I had a few people ask for my opinion of the program on Twitter, so I’m going to post a very preliminary and basic review from my experience so far. I haven’t dug in very deep, so please keep that in mind.

  • Lots of features!
  • Can be used for many types of projects
  • Keeps many of your writing tools in one place for easy access (research, pictures, videos, etc.)
  • Lets you take screenshots of your project so you can revert to a previous version after making changes
  • Hot keys allow for hands-free maneuvering
  • You can add meta data to make searches and stats more in-depth
  • Corkboard and outline features let you organize your work in different ways so it works for you
  • Lots of customization in toolbars, appearance, and exporting
  • The tutorials can be confusing due to some of the new terms and the way they mention features before they’re ready to explain them
  • The abundance of features means there is a learning curve
  • Not everything feels intuitive, so remembering hot keys or the locations of features takes time
  • The overall design is reminiscent of an older style program… at least that’s the feel I get
  • Because it can be used for a lot of different projects, there are many features that you probably won’t even use


So there are basically three levels to the tutorial that Scrivener offers. They provide an interactive file that walks you through most of the features. This is the first page of that file.

Scriv Tutorial

Within that tutorial, they provide a Quick Start option and an in-depth option. I went through both just to see how each of them felt and how much I learned. This was my first time even seeing Scrivener, so I’m a complete beginner.

I decided to do the Quick Start tutorial first, then compare it to how much more I got from the full tutorial.

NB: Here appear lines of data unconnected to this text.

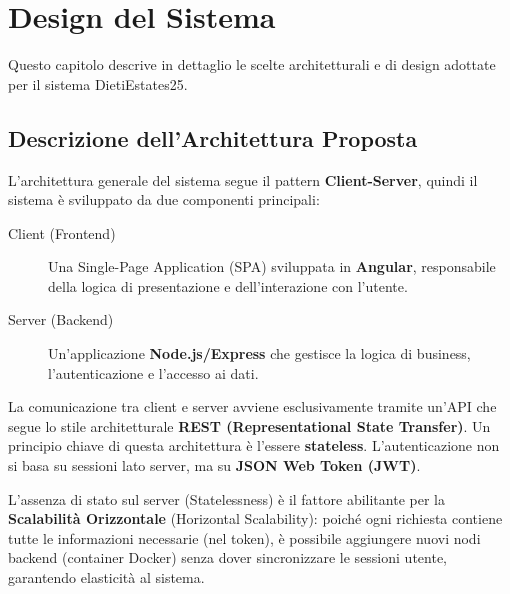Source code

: \chapter{Design del Sistema}
\label{cap:design}

Questo capitolo descrive in dettaglio le scelte architetturali e di design adottate per il sistema DietiEstates25.

\section{Descrizione dell'Architettura Proposta}

L'architettura generale del sistema segue il pattern \textbf{Client-Server}, quindi il sistema è sviluppato da due componenti principali:

\begin{description}
    \item[Client (Frontend)] Una Single-Page Application (SPA) sviluppata in \textbf{Angular}, responsabile della logica di presentazione e dell'interazione con l'utente.
    \item[Server (Backend)] Un'applicazione \textbf{Node.js/Express} che gestisce la logica di business, l'autenticazione e l'accesso ai dati.
\end{description}

La comunicazione tra client e server avviene esclusivamente tramite un'API che segue lo stile architetturale \textbf{REST (Representational State Transfer)}. Un principio chiave di questa architettura è l'essere \textbf{stateless}. L'autenticazione non si basa su sessioni lato server, ma su \textbf{JSON Web Token (JWT)}. 

L'assenza di stato sul server (Statelessness) è il fattore abilitante per la \textbf{Scalabilità Orizzontale} (Horizontal Scalability): poiché ogni richiesta contiene tutte le informazioni necessarie (nel token), è possibile aggiungere nuovi nodi backend (container Docker) senza dover sincronizzare le sessioni utente, garantendo elasticità al sistema.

The Quick Start gives you a very basic introduction to the program. Basically, if you just want to open it up, start a new project, and maybe use a feature or two, this will get you there. It would also probably be a good refresher if you haven’t used the program for awhile. I could already tell, though, that I was missing huge pieces of very useful information and features. This option was also somewhat confusing, as there are a lot of new terms that get thrown out, included some that you’ll “learn about later,” but because of the basic nature of the quick tutorial, you don’t get as familiar with the terms, so it’s harder to follow. This tutorial didn’t take long, and I jumped straight into the full tutorial afterwards.

The full tutorial goes much more in-depth into a lot of the features. There were several that I found very useful that weren’t mentioned in the quick tutorial, so I am glad I looked through the full version, as well.

The main tutorial can still be quit confusing with the new terms, but as with any feature-heavy program, it just takes lots of practice to get used to how they have everything set up. I know there will be many features I won’t use, and several I will forget about, though. The full tutorial didn’t take all that long. I can’t say for sure how much time it was as I stopped several times, but it may have taken around an hour.

A plus side is that you can keep the tutorial open while you’re working on your projects so you can go back in and relearn features as you go.

The third level of tutorials is from the Help feature. From what the tutorial mentioned, there are many more features that weren’t covered and can be learned by going through the help articles. I haven’t done this part, though.


After I finished up the tutorials, I went ahead and started a new project then imported my WIP. One of the features I really liked is the ability to select a section of text and split your document with that text as the title. This was particularly helpful as I was easily able to separate my entire manuscript into chapters in just a couple of minutes.

Darkness Scriv

The corkboard is also a really cool feature that provides digital index cards which can include notes, synopses, or other information so you can arrange and remember each file easily. If you prefer an outline over cards, that function is easily available, too.

The overall features are many! Because of that, though, the process of using all of them can be complicated and confusing. For those who might not be super tech savy, you might find that using the program to its fullest potential is difficult until you get really comfortable with knowing where everything is.

As mentioned, the tutorials can also be confusing when they mention features that they’ll expand on later, too, so it can feel overwhelming at first. You can use it as just a word processing type of programs, but then there are other free programs that you could use, as well.

A great thing about Scrivener is that it keeps all of your files for each project in one place. You can add pictures, links, videos, audio files, and much more to this one program so you can easily access everything you need for both research and writing.

Overall, I’m really looking forward to diving into this program and seeing all of the features in action! If you’re looking for an all-in-one program to help with you’re writing, I think this is a great one. Because it does cost money, I recommend looking at walk-throughs and all of the features before buying, just in case it’s not something you’ll find helpful. Keep in mind, as well, that this program focuses more towards writing a first draft rather than editing and formatting a finished manuscript.